Interview with Jefferson Scholar Annette Gordon-Reed

The Harvard Gazette shared an extraordinary interview with university law and history professor Annette Gordon-Reed.

She talks about experiences ranging from being the first black student at her East Texas elementary school to running from the World Trade Center complex during the 2001 terrorist attack.

Here are portions of Gordon-Reed’s thoughts on how Thomas Jefferson was a slaveholder and the Adams family were not:
I suppose I have come to know different Jeffersons as I have become different myself, because you notice different things as you get older. And after working on “Most Blessed Patriarchs: Thomas Jefferson and the Empire of the Imagination,” with my co-author Peter Onuf, I tend to notice vulnerability more than I did before. The book is about him through his entire life, but I would say the perspective is from the older guy looking back over his life, and from that perspective you realize how hard it is to do things.

The Jefferson that I see now is more vulnerable. When I was younger, I saw Jefferson as more powerful than any normal human being. And that tendency to attribute supernatural powers to him helps account for a lot of the anger that people have about him: “Why didn’t you end slavery? Why didn’t you do something about slavery?” And then you think about someone who was a lawyer, a governor, a revolutionary, who wrote the Declaration of Independence, was an ambassador, who was a vice president, who was a president, who founded a university, and then you say, “And why didn’t you end slavery?”

I think about the people who say that, and I think about myself. What is it that I’ve done that approaches all of that? And in asking that question, I now see him with a bit more humility, recognizing how hard it is to do anything, how hard it is to accomplish things. . . . The goal for the last book was to try to understand him on his own terms, to accept the problematic aspects of his life and work, but to also have a degree of humility in looking at a historical figure who didn’t have the advantages that we have in understanding the world. I am much more concerned about people today who harbor racial sentiments that are destructive, who have had a chance to learn more than somebody who was born in 1743. . . .

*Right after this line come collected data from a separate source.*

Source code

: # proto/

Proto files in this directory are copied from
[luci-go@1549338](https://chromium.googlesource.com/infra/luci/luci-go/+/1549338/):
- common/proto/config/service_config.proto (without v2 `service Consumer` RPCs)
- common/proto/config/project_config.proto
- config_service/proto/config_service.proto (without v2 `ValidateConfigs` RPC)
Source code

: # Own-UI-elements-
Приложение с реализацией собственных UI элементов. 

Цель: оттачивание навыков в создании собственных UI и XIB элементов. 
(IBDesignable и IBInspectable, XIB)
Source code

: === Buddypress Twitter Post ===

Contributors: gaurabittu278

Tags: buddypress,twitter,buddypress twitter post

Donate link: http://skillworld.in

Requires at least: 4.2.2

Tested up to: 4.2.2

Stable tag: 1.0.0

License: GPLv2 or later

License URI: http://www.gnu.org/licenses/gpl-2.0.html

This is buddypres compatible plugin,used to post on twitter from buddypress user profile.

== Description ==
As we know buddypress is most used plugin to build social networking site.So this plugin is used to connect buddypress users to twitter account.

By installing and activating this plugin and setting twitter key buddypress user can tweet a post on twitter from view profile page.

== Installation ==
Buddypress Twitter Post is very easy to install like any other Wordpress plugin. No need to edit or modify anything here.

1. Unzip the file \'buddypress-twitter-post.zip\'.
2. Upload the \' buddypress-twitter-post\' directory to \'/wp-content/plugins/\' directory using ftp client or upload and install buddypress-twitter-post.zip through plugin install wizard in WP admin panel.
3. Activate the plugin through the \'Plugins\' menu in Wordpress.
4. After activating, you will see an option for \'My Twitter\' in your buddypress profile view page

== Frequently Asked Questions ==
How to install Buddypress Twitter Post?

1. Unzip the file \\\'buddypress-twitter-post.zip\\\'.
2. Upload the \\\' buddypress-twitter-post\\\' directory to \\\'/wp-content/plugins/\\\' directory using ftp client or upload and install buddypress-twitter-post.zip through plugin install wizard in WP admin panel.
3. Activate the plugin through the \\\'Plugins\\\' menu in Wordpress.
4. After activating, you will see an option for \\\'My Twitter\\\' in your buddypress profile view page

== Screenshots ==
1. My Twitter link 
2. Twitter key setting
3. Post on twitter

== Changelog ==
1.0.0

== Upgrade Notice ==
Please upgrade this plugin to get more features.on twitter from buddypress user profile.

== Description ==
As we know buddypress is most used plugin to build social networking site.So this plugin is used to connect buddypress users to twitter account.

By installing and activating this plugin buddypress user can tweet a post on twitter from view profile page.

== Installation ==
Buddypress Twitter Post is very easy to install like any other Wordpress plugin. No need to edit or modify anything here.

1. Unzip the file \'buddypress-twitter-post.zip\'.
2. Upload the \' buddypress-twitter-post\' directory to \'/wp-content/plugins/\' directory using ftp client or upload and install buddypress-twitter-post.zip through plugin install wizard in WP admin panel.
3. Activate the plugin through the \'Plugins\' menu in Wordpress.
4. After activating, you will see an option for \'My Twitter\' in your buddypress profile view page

I think it’s comparatively easy to be John Adams when it’s not a slave society [in Massachusetts] and there’s no huge population of blacks. It’s not what whites do when there are one or two black people; it’s what they do when there are large numbers of black people, and that is in operation today. John Adams did not grow up in a slave society. He didn’t have the same things at stake.

There’s a famous letter Abigail Adams writes about seeing “Othello” for the first time, in which she expresses revulsion at the idea of this black person with this white person. Their son, John Quincy, wrote a review of the play as an older man in which he basically said: “Desdemona deserved to die.” And abolitionist Fanny Kemble mentions Adams at a dinner party essentially saying she deserved to die for marrying “a nigger.”

So you honor John Quincy for being a great champion of [abolishing] slavery but recognize that he was also stone racist. That’s a contradiction I think people may not know. A lot of these people had really conflicted views about race. Unlike Jefferson, John Quincy tried to do something about it as a member of the House of Representatives. But he was really, really racist.
Of all the Adams family, John Quincy commented most explicitly and unfavorably on Jefferson’s relationship with Sally Hemings. It apparently bothered him not just because of the man’s old rivalry with his father but also because of his prejudices.